>>>>

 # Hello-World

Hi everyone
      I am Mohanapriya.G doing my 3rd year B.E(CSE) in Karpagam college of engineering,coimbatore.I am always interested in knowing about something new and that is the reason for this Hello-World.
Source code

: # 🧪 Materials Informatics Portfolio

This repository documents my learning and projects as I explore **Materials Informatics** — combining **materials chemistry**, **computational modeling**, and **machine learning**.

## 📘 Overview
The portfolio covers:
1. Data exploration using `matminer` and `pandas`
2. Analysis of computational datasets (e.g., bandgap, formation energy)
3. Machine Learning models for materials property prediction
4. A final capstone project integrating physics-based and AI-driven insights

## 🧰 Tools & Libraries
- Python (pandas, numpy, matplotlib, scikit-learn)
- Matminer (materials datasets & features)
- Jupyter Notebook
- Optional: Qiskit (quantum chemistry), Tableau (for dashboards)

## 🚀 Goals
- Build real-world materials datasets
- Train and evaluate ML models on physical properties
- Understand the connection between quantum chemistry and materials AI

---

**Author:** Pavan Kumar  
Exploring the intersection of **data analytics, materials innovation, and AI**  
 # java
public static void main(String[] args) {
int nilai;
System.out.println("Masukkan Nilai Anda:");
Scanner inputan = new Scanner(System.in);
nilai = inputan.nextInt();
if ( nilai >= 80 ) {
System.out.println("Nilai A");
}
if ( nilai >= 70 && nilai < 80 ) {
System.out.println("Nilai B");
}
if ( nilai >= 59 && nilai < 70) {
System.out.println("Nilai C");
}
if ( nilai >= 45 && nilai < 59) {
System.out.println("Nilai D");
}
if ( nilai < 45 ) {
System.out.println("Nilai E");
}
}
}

<<<<
>>>>

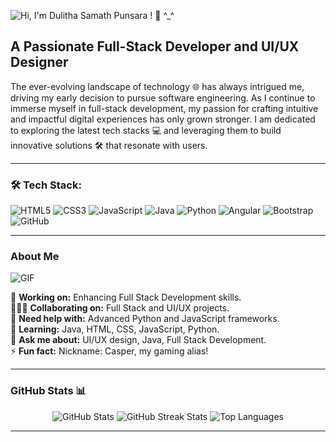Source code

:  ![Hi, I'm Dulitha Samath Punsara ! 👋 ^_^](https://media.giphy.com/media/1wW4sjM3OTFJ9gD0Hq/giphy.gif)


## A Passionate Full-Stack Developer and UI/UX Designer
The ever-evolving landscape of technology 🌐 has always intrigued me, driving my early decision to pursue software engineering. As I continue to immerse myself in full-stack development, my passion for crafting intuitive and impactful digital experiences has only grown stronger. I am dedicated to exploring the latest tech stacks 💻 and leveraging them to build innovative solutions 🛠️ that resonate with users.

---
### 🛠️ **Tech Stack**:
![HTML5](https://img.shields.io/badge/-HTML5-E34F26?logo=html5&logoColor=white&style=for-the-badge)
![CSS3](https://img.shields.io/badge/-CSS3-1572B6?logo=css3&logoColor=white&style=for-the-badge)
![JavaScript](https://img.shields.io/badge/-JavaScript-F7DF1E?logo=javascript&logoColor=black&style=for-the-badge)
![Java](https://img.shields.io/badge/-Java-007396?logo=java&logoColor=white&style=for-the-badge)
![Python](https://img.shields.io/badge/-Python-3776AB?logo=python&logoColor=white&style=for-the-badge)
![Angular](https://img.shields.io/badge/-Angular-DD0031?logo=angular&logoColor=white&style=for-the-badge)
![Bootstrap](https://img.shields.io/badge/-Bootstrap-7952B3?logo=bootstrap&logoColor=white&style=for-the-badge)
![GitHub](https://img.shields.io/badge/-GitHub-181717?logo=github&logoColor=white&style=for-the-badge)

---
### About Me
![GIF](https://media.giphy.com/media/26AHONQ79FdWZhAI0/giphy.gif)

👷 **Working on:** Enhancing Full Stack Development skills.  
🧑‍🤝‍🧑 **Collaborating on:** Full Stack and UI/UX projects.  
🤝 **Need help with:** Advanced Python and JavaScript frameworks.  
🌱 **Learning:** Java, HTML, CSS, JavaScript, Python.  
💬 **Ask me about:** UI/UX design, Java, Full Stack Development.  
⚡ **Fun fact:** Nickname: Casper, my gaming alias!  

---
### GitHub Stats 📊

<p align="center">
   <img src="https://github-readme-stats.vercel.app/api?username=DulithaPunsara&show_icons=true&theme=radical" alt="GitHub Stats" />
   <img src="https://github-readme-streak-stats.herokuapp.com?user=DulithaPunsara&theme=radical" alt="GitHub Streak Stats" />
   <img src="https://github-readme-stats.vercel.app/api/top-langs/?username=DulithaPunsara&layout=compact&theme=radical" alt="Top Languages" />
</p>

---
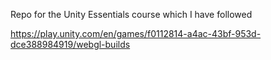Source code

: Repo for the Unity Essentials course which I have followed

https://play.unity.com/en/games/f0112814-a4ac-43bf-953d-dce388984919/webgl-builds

<<<<

Send back exactly the lines of the listing above starting at the one with "# Hello-World" and ending at the one with "public static void", inclusive, and no others.

 # Hello-World

Hi everyone
      I am Mohanapriya.G doing my 3rd year B.E(CSE) in Karpagam college of engineering,coimbatore.I am always interested in knowing about something new and that is the reason for this Hello-World.
Source code

: # 🧪 Materials Informatics Portfolio

This repository documents my learning and projects as I explore **Materials Informatics** — combining **materials chemistry**, **computational modeling**, and **machine learning**.

## 📘 Overview
The portfolio covers:
1. Data exploration using `matminer` and `pandas`
2. Analysis of computational datasets (e.g., bandgap, formation energy)
3. Machine Learning models for materials property prediction
4. A final capstone project integrating physics-based and AI-driven insights

## 🧰 Tools & Libraries
- Python (pandas, numpy, matplotlib, scikit-learn)
- Matminer (materials datasets & features)
- Jupyter Notebook
- Optional: Qiskit (quantum chemistry), Tableau (for dashboards)

## 🚀 Goals
- Build real-world materials datasets
- Train and evaluate ML models on physical properties
- Understand the connection between quantum chemistry and materials AI

---

**Author:** Pavan Kumar  
Exploring the intersection of **data analytics, materials innovation, and AI**  
 # java
public static void main(String[] args) {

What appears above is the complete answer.